What this task involves:
Beginning with the line that holds "- [Tables, Matrices, and" in the data below, give again every line through the one that holds "## 분산 센서 네트워크란 무엇인가?", exactly as written.

Provided entries:
::::::

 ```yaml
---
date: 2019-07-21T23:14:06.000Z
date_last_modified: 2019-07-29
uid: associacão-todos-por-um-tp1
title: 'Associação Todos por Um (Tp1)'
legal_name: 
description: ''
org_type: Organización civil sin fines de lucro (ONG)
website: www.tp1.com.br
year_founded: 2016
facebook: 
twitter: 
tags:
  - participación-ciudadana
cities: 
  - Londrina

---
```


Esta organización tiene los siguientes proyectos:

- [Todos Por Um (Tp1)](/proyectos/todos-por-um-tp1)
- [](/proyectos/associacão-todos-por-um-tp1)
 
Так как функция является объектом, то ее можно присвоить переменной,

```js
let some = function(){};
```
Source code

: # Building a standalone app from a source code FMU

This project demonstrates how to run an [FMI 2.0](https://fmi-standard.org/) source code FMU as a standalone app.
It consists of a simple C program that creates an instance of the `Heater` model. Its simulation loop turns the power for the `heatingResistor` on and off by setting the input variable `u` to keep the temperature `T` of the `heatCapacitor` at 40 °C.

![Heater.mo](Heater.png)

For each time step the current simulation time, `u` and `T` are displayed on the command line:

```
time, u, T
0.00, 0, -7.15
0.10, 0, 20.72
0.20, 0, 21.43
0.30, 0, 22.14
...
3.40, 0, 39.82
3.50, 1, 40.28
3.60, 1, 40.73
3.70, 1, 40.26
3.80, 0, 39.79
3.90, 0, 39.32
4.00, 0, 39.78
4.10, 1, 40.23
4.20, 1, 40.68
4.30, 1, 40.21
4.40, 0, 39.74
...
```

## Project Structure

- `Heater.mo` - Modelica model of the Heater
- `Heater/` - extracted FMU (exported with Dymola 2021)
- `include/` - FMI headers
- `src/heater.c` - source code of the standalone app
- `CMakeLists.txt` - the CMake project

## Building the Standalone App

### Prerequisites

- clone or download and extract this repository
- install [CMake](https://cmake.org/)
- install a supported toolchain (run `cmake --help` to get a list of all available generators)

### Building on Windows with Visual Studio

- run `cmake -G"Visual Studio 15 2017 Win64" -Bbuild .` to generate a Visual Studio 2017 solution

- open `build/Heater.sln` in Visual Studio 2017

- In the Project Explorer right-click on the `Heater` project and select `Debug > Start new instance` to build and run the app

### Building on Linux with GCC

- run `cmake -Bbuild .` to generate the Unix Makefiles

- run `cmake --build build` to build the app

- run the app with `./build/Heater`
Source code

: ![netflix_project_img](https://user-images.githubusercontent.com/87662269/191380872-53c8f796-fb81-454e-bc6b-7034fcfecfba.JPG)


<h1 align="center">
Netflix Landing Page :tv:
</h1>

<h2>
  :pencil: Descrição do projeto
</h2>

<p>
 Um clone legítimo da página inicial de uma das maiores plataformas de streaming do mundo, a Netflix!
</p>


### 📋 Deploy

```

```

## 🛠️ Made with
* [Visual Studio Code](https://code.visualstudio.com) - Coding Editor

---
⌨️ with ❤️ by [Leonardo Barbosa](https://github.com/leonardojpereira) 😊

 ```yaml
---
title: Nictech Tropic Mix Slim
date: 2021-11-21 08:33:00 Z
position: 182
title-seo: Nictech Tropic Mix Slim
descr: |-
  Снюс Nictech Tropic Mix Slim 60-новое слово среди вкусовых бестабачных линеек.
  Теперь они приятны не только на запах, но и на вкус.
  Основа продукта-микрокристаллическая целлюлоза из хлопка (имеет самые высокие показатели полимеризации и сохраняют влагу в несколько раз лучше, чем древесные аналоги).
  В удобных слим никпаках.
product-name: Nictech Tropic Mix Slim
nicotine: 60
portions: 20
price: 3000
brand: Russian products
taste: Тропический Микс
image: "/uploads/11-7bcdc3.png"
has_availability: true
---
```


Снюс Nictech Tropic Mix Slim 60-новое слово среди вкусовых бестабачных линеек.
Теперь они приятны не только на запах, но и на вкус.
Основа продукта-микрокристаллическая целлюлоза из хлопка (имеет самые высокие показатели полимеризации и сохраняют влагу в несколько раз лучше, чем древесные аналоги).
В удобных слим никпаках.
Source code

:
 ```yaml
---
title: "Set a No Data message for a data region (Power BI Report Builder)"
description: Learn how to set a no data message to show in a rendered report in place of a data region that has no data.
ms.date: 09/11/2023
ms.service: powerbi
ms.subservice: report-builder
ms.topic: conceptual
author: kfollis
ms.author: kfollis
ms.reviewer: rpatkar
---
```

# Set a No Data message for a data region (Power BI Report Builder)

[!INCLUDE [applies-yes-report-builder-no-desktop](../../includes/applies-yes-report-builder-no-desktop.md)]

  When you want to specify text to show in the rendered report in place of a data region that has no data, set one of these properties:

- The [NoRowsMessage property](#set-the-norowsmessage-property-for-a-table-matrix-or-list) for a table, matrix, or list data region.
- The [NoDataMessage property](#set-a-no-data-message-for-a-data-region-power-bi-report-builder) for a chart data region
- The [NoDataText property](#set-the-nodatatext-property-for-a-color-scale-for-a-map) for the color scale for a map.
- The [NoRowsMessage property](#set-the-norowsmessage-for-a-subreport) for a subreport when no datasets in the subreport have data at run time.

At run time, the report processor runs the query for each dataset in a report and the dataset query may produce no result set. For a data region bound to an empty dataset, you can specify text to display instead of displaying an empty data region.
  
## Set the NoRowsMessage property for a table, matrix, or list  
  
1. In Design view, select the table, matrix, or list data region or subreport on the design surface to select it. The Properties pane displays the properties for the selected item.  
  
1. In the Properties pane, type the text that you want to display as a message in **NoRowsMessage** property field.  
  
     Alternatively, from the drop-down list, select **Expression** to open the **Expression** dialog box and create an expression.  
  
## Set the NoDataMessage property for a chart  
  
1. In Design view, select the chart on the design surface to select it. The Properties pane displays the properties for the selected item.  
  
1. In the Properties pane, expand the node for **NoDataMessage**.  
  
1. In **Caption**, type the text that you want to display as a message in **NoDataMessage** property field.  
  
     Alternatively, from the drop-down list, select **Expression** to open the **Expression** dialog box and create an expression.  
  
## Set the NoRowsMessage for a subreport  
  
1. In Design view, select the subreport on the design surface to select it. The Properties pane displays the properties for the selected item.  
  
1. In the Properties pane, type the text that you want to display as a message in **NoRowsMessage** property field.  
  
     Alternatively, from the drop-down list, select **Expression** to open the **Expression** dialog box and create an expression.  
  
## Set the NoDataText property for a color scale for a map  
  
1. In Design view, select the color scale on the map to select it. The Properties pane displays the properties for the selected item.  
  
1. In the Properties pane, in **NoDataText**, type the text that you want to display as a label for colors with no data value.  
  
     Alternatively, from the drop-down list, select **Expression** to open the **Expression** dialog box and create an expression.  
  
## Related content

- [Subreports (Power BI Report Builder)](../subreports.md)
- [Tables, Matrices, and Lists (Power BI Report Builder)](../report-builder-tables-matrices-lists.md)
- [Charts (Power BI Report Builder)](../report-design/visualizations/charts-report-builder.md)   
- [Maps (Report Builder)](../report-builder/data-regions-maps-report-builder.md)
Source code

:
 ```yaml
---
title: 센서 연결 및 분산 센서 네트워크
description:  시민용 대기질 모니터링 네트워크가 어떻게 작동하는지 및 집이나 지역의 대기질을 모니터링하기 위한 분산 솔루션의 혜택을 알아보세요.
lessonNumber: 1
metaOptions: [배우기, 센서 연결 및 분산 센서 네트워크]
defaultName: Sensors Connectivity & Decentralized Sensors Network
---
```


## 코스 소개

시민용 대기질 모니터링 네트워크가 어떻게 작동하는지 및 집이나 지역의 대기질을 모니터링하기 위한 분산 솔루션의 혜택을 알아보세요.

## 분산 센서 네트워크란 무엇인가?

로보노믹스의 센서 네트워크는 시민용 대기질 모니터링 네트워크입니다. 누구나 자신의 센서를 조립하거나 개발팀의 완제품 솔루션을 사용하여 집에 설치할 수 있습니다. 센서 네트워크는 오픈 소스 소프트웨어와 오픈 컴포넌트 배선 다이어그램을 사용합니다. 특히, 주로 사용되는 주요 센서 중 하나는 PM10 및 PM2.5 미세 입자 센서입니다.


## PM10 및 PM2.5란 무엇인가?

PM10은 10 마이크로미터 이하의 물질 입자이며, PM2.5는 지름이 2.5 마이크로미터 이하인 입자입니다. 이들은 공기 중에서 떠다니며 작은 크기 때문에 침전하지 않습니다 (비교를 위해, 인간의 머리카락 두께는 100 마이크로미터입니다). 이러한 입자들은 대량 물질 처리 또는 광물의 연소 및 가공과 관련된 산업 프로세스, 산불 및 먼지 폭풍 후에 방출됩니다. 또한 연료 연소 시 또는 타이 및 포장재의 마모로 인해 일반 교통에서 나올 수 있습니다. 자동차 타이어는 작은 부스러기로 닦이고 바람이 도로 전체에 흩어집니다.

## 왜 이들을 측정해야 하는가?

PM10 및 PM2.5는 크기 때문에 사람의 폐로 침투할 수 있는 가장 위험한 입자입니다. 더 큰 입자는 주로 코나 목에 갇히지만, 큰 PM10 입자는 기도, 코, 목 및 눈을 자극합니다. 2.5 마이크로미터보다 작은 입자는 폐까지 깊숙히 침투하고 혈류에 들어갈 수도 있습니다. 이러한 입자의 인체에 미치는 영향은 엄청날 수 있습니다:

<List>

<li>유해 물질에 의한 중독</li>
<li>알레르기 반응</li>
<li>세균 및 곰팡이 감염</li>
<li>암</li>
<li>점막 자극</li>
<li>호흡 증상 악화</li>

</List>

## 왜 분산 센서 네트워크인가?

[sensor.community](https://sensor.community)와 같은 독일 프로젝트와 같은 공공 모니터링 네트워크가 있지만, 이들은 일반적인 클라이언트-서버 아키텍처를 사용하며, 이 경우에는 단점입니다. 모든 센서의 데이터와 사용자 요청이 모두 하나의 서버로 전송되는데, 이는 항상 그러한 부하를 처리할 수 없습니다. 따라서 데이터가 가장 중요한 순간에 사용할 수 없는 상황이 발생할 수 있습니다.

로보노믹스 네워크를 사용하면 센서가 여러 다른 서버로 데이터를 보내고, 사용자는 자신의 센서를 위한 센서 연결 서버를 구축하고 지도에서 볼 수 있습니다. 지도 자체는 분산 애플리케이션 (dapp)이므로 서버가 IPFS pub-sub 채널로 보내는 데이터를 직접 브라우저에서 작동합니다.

::::::

Output for this exercise:
- [Tables, Matrices, and Lists (Power BI Report Builder)](../report-builder-tables-matrices-lists.md)
- [Charts (Power BI Report Builder)](../report-design/visualizations/charts-report-builder.md)   
- [Maps (Report Builder)](../report-builder/data-regions-maps-report-builder.md)
Source code

:
 ```yaml
---
title: 센서 연결 및 분산 센서 네트워크
description:  시민용 대기질 모니터링 네트워크가 어떻게 작동하는지 및 집이나 지역의 대기질을 모니터링하기 위한 분산 솔루션의 혜택을 알아보세요.
lessonNumber: 1
metaOptions: [배우기, 센서 연결 및 분산 센서 네트워크]
defaultName: Sensors Connectivity & Decentralized Sensors Network
---
```


## 코스 소개

시민용 대기질 모니터링 네트워크가 어떻게 작동하는지 및 집이나 지역의 대기질을 모니터링하기 위한 분산 솔루션의 혜택을 알아보세요.

## 분산 센서 네트워크란 무엇인가?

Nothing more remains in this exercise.